I did answer the question and I was having a bit of fun. But being serious.

I spoke to a friend who runs a business in the local town (he was over for a beer) and he gets around 40 letters a day from various parts of the world and he has not been asked to pay anything. BUT his mail is delivered to him.
He is a large scale stamp collector and none of his mail has customs documents attached. All arrive in little plain brown envelopes (well he says they are stamps) 


From Correos website.

All shipments of goods that enter via Correos in Spain are subject to Customs controls*, unlike postal items that contain documents or personal messages sent by other people.*

So standard mail i.e. letters, postcards, bills, birthday cards are not subject to the customs and excise controls.
Unless the EU are changing the way the world works.
None of the above have EVER been subject to any restrictions ANTWHERE in the world before.

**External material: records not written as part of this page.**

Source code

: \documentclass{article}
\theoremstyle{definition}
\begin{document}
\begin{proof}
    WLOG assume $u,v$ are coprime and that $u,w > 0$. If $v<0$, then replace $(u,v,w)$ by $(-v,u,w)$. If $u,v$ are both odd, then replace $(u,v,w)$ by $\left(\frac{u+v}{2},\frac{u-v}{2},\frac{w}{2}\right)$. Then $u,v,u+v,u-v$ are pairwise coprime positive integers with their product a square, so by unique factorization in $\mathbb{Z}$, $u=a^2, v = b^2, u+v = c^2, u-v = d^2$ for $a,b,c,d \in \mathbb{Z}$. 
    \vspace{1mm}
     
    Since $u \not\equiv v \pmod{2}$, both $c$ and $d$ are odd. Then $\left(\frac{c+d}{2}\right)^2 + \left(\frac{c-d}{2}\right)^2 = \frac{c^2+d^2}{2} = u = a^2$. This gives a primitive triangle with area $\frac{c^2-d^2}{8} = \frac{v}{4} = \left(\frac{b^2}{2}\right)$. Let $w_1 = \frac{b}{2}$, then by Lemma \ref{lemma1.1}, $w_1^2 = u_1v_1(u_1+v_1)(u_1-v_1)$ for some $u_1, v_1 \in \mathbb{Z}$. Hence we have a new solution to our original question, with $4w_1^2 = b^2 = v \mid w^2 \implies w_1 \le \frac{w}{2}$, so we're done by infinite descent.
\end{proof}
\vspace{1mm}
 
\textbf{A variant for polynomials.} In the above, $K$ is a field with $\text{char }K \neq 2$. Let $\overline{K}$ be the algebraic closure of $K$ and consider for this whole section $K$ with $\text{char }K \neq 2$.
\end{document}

I doubt the national postal carrier would be scamming you (everyone maybe). I could be wrong here though

Letters etc DO NOT need customs declaration forms false stop as they usually carry no tangible goods. 
You will or should always be asked at point of posting (if in a post office) as to the contents. This will determine what happens. 

Everytime I post something here the lady always asks me what Im sending and I lie (and she knows) but they always go normal letter rate. (its artwork but I say worthless paper) 

We have had cards from Australia, the US and the UK over the past month (the wife birthday and her dads) none of these had any charges.

Im off now as I have a website to update.


----------



## MataMata (Nov 30, 2008)

woodpecker9 said:


> I think this has racist tones, and reminds me of 1939/45.


What a ridiculous comment.

If you have one scintilla of evidence that post from UK is being treated any differently to that from other non EU countries then please present it.


----------



## woodpecker9 (Jan 22, 2021)

MataMata said:


> What a ridiculous comment.
> 
> If you have one scintilla of evidence that post from UK is being treated any differently to that from other non EU countries then please present it.


My previous post, I was behind a Brit in the post office who was charge €5.10 for a letter with zero value. Yes that may now be happening to all non EU post, but strange how the new rules came in 1st July after BREXIT. The policy still has racist tones to all non EU countries.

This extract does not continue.